Each show runs from 6am to 10am.
“We’re done for the day around 1pm,” says Amy, who admits she can be the grumpiest member of the team when they all arrive at 5.30am.
“But I’m not the worst for flatulence. That’s Sam and Simon, definitely.”
It’s gone nine o’clock and the Take That song still hasn’t arrived.
Through a small window, below the ceiling-mounted TV screening Sky News, sits news reporter Corozan.
“And that’s Jennifer, who mans the phones and makes us coffee,” says Sam, nodding to the young woman in the fake leopard skin coat sat in the opposite studio.
“Or Jenny-phwoarr,” he adds.
“Because she’s a looker.”
In January, Heart 106 will be renamed Gem 106 and there’ll be a greater emphasis on local content, with all programmes broadcast from Nottingham 24 hours a day.
“The music policy will be pretty much the same,” says Sam, who will remain with Amy on the breakfast show.
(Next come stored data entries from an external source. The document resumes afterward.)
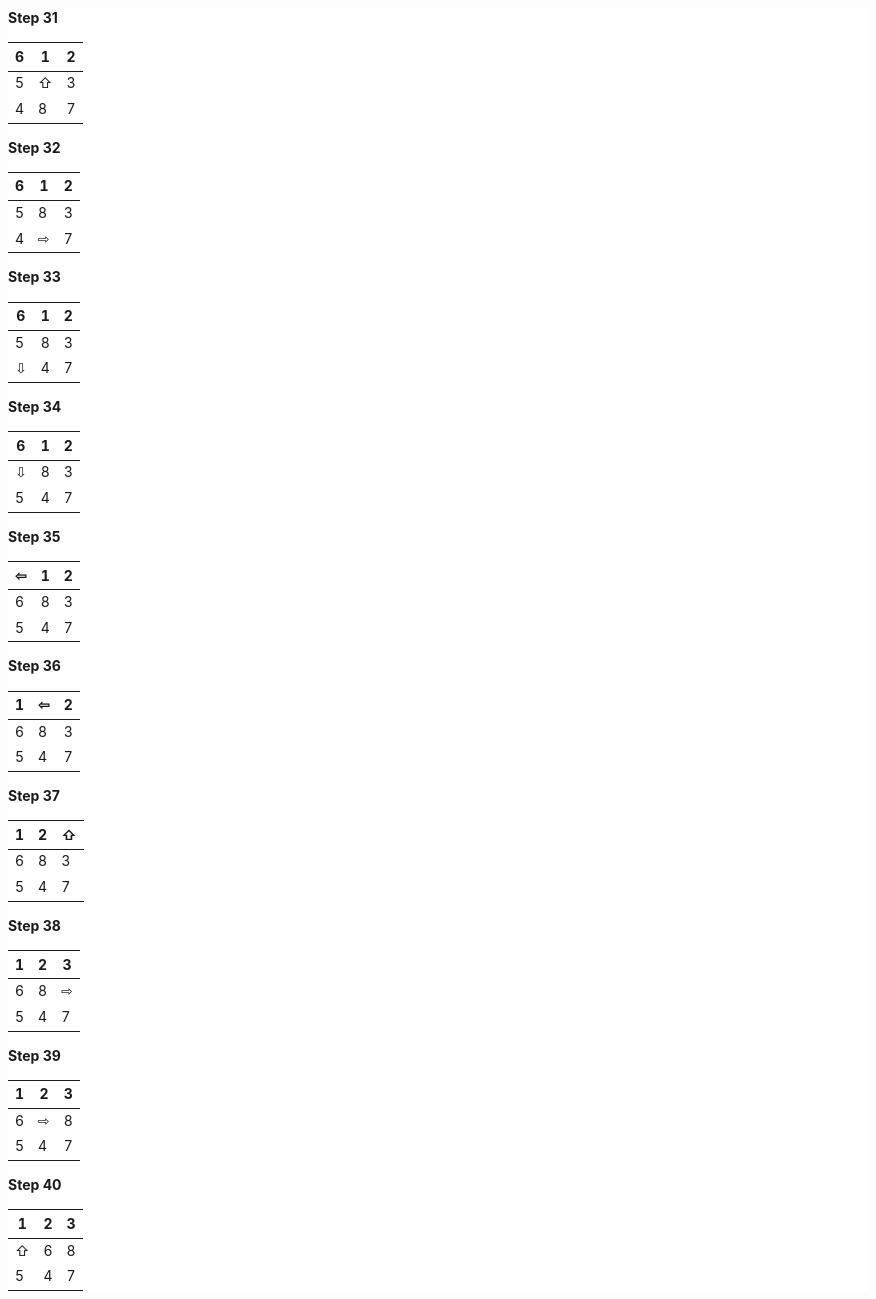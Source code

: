 **Step 31**

<table><thead><tr class="header"><th>6</th><th>1</th><th>2</th></tr></thead><tbody><tr class="odd"><td>5</td><td>⇧</td><td>3</td></tr><tr class="even"><td>4</td><td>8</td><td>7</td></tr></tbody></table>

**Step 32**

<table><thead><tr class="header"><th>6</th><th>1</th><th>2</th></tr></thead><tbody><tr class="odd"><td>5</td><td>8</td><td>3</td></tr><tr class="even"><td>4</td><td>⇨</td><td>7</td></tr></tbody></table>

**Step 33**

<table><thead><tr class="header"><th>6</th><th>1</th><th>2</th></tr></thead><tbody><tr class="odd"><td>5</td><td>8</td><td>3</td></tr><tr class="even"><td>⇩</td><td>4</td><td>7</td></tr></tbody></table>

**Step 34**

<table><thead><tr class="header"><th>6</th><th>1</th><th>2</th></tr></thead><tbody><tr class="odd"><td>⇩</td><td>8</td><td>3</td></tr><tr class="even"><td>5</td><td>4</td><td>7</td></tr></tbody></table>

**Step 35**

<table><thead><tr class="header"><th>⇦</th><th>1</th><th>2</th></tr></thead><tbody><tr class="odd"><td>6</td><td>8</td><td>3</td></tr><tr class="even"><td>5</td><td>4</td><td>7</td></tr></tbody></table>

**Step 36**

<table><thead><tr class="header"><th>1</th><th>⇦</th><th>2</th></tr></thead><tbody><tr class="odd"><td>6</td><td>8</td><td>3</td></tr><tr class="even"><td>5</td><td>4</td><td>7</td></tr></tbody></table>

**Step 37**

<table><thead><tr class="header"><th>1</th><th>2</th><th>⇧</th></tr></thead><tbody><tr class="odd"><td>6</td><td>8</td><td>3</td></tr><tr class="even"><td>5</td><td>4</td><td>7</td></tr></tbody></table>

**Step 38**

<table><thead><tr class="header"><th>1</th><th>2</th><th>3</th></tr></thead><tbody><tr class="odd"><td>6</td><td>8</td><td>⇨</td></tr><tr class="even"><td>5</td><td>4</td><td>7</td></tr></tbody></table>

**Step 39**

<table><thead><tr class="header"><th>1</th><th>2</th><th>3</th></tr></thead><tbody><tr class="odd"><td>6</td><td>⇨</td><td>8</td></tr><tr class="even"><td>5</td><td>4</td><td>7</td></tr></tbody></table>

**Step 40**

<table><thead><tr class="header"><th>1</th><th>2</th><th>3</th></tr></thead><tbody><tr class="odd"><td>⇧</td><td>6</td><td>8</td></tr><tr class="even"><td>5</td><td>4</td><td>7</td></tr></tbody></table>
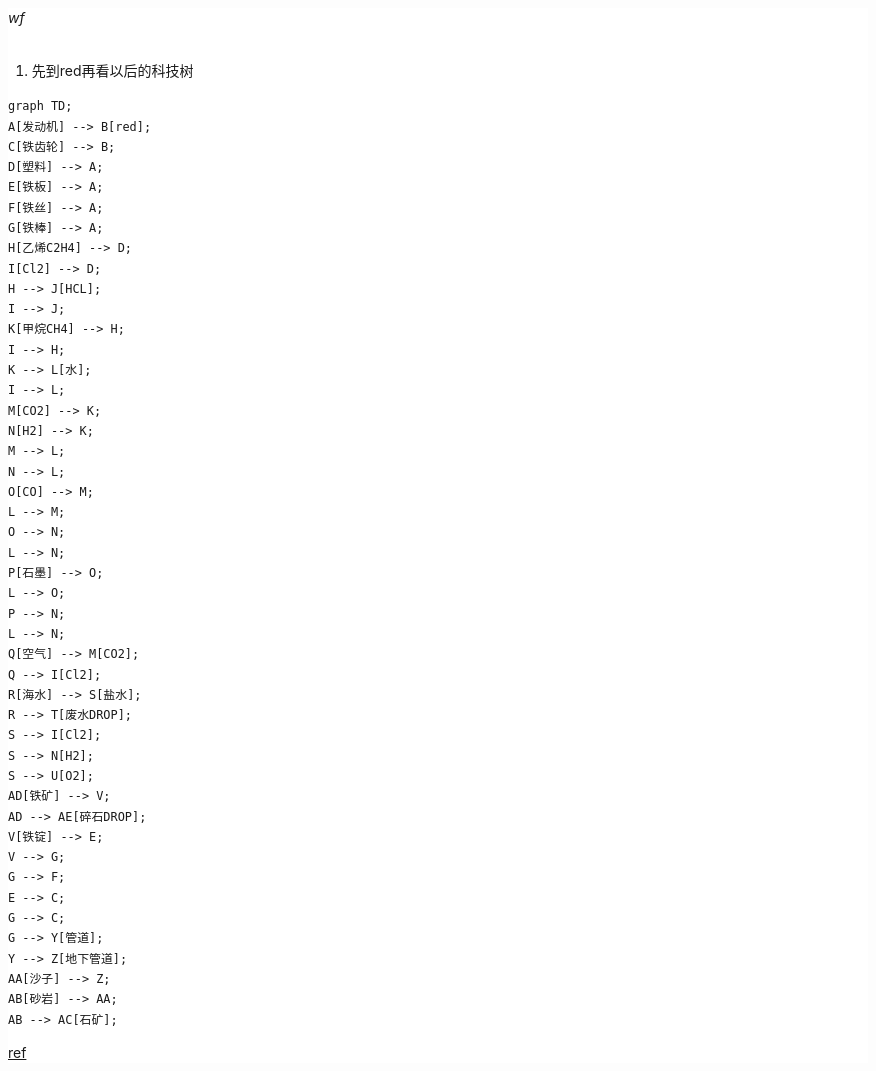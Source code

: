 ###### wf

1. 先到red再看以后的科技树

```mermaid
graph TD;
A[发动机] --> B[red];
C[铁齿轮] --> B;
D[塑料] --> A;
E[铁板] --> A;
F[铁丝] --> A;
G[铁棒] --> A;
H[乙烯C2H4] --> D;
I[Cl2] --> D;
H --> J[HCL];
I --> J;
K[甲烷CH4] --> H;
I --> H;
K --> L[水];
I --> L;
M[CO2] --> K;
N[H2] --> K;
M --> L;
N --> L;
O[CO] --> M;
L --> M;
O --> N;
L --> N;
P[石墨] --> O;
L --> O;
P --> N;
L --> N;
Q[空气] --> M[CO2];
Q --> I[Cl2];
R[海水] --> S[盐水];
R --> T[废水DROP];
S --> I[Cl2];
S --> N[H2];
S --> U[O2];
AD[铁矿] --> V;
AD --> AE[碎石DROP];
V[铁锭] --> E;
V --> G;
G --> F;
E --> C;
G --> C;
G --> Y[管道];
Y --> Z[地下管道];
AA[沙子] --> Z;
AB[砂岩] --> AA;
AB --> AC[石矿];
```

[ref](https://github.com/W1ndl34F/factorio/blob/main/nullius/nullius0423.md)
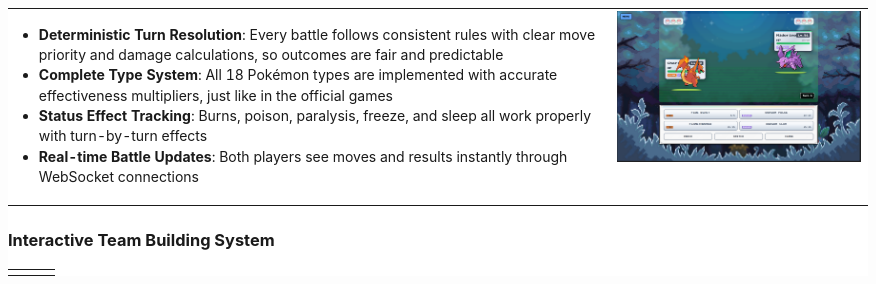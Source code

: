 <table>
<tr>
<td width="70%">
<ul>
<li><b>Deterministic Turn Resolution</b>: Every battle follows consistent rules with clear move priority and damage calculations, so outcomes are fair and predictable</li>
<li><b>Complete Type System</b>: All 18 Pokémon types are implemented with accurate effectiveness multipliers, just like in the official games</li>
<li><b>Status Effect Tracking</b>: Burns, poison, paralysis, freeze, and sleep all work properly with turn-by-turn effects</li>
<li><b>Real-time Battle Updates</b>: Both players see moves and results instantly through WebSocket connections</li>
</ul>
</td>
<td width="30%">
<img src="images/4.png" alt="Battle Engine Interface">
</td>
</tr>
</table>

### Interactive Team Building System

<table>
<tr>
<td width="30%">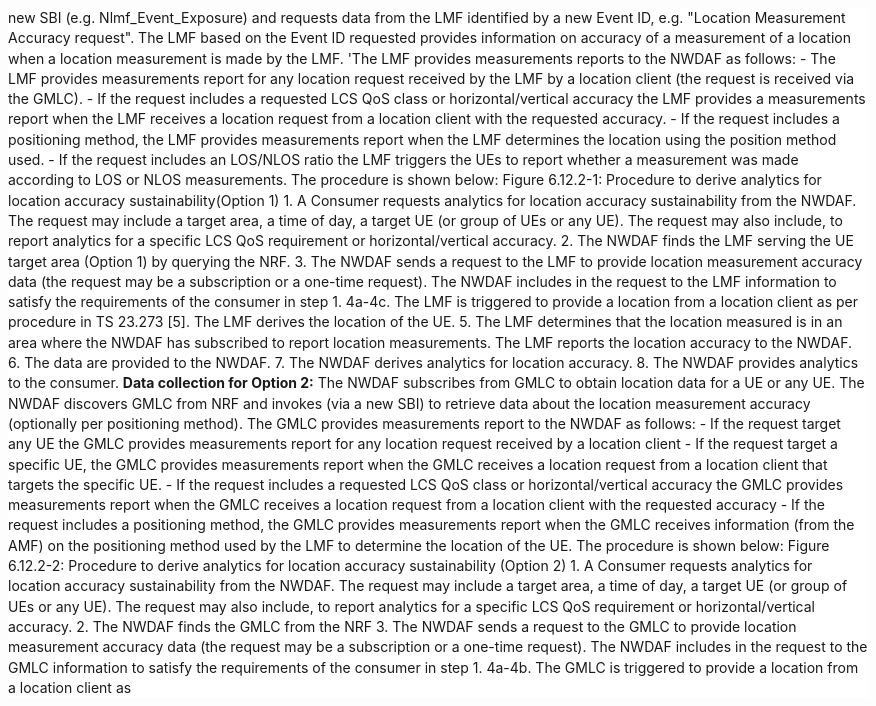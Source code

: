 new SBI (e.g. Nlmf_Event_Exposure) and requests data from the LMF identified
by a new Event ID, e.g. \"Location Measurement Accuracy request\". The LMF
based on the Event ID requested provides information on accuracy of a
measurement of a location when a location measurement is made by the LMF.
\'The LMF provides measurements reports to the NWDAF as follows:
\- The LMF provides measurements report for any location request received by
the LMF by a location client (the request is received via the GMLC).
\- If the request includes a requested LCS QoS class or horizontal/vertical
accuracy the LMF provides a measurements report when the LMF receives a
location request from a location client with the requested accuracy.
\- If the request includes a positioning method, the LMF provides measurements
report when the LMF determines the location using the position method used.
\- If the request includes an LOS/NLOS ratio the LMF triggers the UEs to
report whether a measurement was made according to LOS or NLOS measurements.
The procedure is shown below:
Figure 6.12.2-1: Procedure to derive analytics for location accuracy
sustainability(Option 1)
1\. A Consumer requests analytics for location accuracy sustainability from
the NWDAF. The request may include a target area, a time of day, a target UE
(or group of UEs or any UE). The request may also include, to report analytics
for a specific LCS QoS requirement or horizontal/vertical accuracy.
2\. The NWDAF finds the LMF serving the UE target area (Option 1) by querying
the NRF.
3\. The NWDAF sends a request to the LMF to provide location measurement
accuracy data (the request may be a subscription or a one-time request). The
NWDAF includes in the request to the LMF information to satisfy the
requirements of the consumer in step 1.
4a-4c. The LMF is triggered to provide a location from a location client as
per procedure in TS 23.273 [5]. The LMF derives the location of the UE.
5\. The LMF determines that the location measured is in an area where the
NWDAF has subscribed to report location measurements. The LMF reports the
location accuracy to the NWDAF.
6\. The data are provided to the NWDAF.
7\. The NWDAF derives analytics for location accuracy.
8\. The NWDAF provides analytics to the consumer.
**Data collection for Option 2:**
The NWDAF subscribes from GMLC to obtain location data for a UE or any UE. The
NWDAF discovers GMLC from NRF and invokes (via a new SBI) to retrieve data
about the location measurement accuracy (optionally per positioning method).
The GMLC provides measurements report to the NWDAF as follows:
\- If the request target any UE the GMLC provides measurements report for any
location request received by a location client
\- If the request target a specific UE, the GMLC provides measurements report
when the GMLC receives a location request from a location client that targets
the specific UE.
\- If the request includes a requested LCS QoS class or horizontal/vertical
accuracy the GMLC provides measurements report when the GMLC receives a
location request from a location client with the requested accuracy
\- If the request includes a positioning method, the GMLC provides
measurements report when the GMLC receives information (from the AMF) on the
positioning method used by the LMF to determine the location of the UE.
The procedure is shown below:
Figure 6.12.2-2: Procedure to derive analytics for location accuracy
sustainability (Option 2)
1\. A Consumer requests analytics for location accuracy sustainability from
the NWDAF. The request may include a target area, a time of day, a target UE
(or group of UEs or any UE). The request may also include, to report analytics
for a specific LCS QoS requirement or horizontal/vertical accuracy.
2\. The NWDAF finds the GMLC from the NRF
3\. The NWDAF sends a request to the GMLC to provide location measurement
accuracy data (the request may be a subscription or a one-time request). The
NWDAF includes in the request to the GMLC information to satisfy the
requirements of the consumer in step 1.
4a-4b. The GMLC is triggered to provide a location from a location client as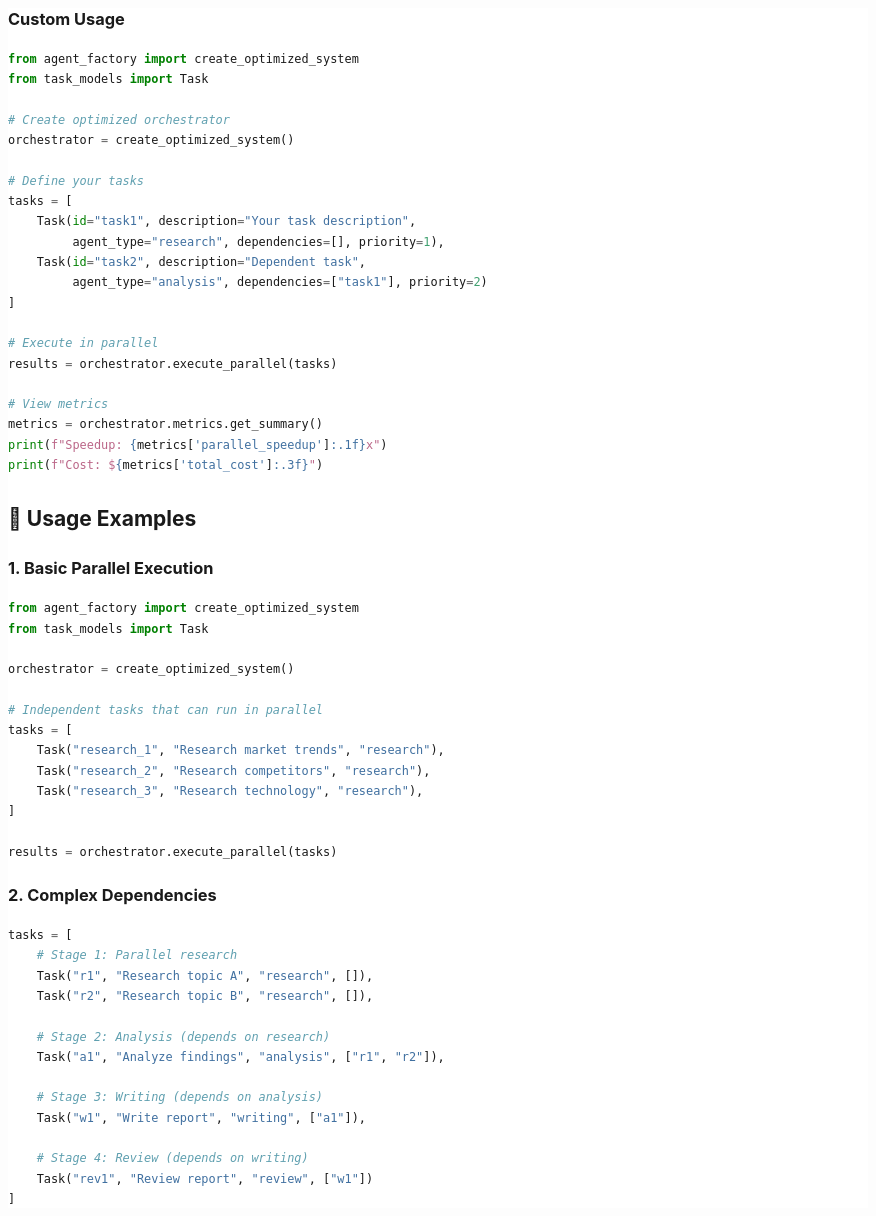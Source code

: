 ### Custom Usage

```python
from agent_factory import create_optimized_system
from task_models import Task

# Create optimized orchestrator
orchestrator = create_optimized_system()

# Define your tasks
tasks = [
    Task(id="task1", description="Your task description",
         agent_type="research", dependencies=[], priority=1),
    Task(id="task2", description="Dependent task",
         agent_type="analysis", dependencies=["task1"], priority=2)
]

# Execute in parallel
results = orchestrator.execute_parallel(tasks)

# View metrics
metrics = orchestrator.metrics.get_summary()
print(f"Speedup: {metrics['parallel_speedup']:.1f}x")
print(f"Cost: ${metrics['total_cost']:.3f}")
```

## 🎯 Usage Examples

### 1. Basic Parallel Execution

```python
from agent_factory import create_optimized_system
from task_models import Task

orchestrator = create_optimized_system()

# Independent tasks that can run in parallel
tasks = [
    Task("research_1", "Research market trends", "research"),
    Task("research_2", "Research competitors", "research"),
    Task("research_3", "Research technology", "research"),
]

results = orchestrator.execute_parallel(tasks)
```

### 2. Complex Dependencies

```python
tasks = [
    # Stage 1: Parallel research
    Task("r1", "Research topic A", "research", []),
    Task("r2", "Research topic B", "research", []),

    # Stage 2: Analysis (depends on research)
    Task("a1", "Analyze findings", "analysis", ["r1", "r2"]),

    # Stage 3: Writing (depends on analysis)
    Task("w1", "Write report", "writing", ["a1"]),

    # Stage 4: Review (depends on writing)
    Task("rev1", "Review report", "review", ["w1"])
]

```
“That there will be all the presenters in the building will make for better radio because we’ll be able to refer to each other.”
He adds: “Becoming more local is going against the grain of what’s happening with commercial radio. A lot of their programming will be syndicated, the same show broadcast across the country. Which means they won’t be able to talk about local issues or make any local references. People like us talking about local stuff.”
“And we can do the traffic,” adds Amy.
“The best thing about the job is that it doesn’t feel like work,” she says.
“I know that sounds corny but it’s true. We’ve done some incredible stuff, like interviewing Ricky Gervais, Gary Barlow - a personal hero - and Gok Wan. We’ve danced in front of Torvill and Dean and the Strictly judges.
“The worst is that Sam slurps when he’s eating cereal. And he has cotton wool for a brain. He never reads emails or remembers anything.”
“It’s true,” says Sam, with a shrug.
With just ten minutes to go before they’re off-air, the Take That track, called Eight Letters, taken from their forthcoming album, finally lands in its digital in box.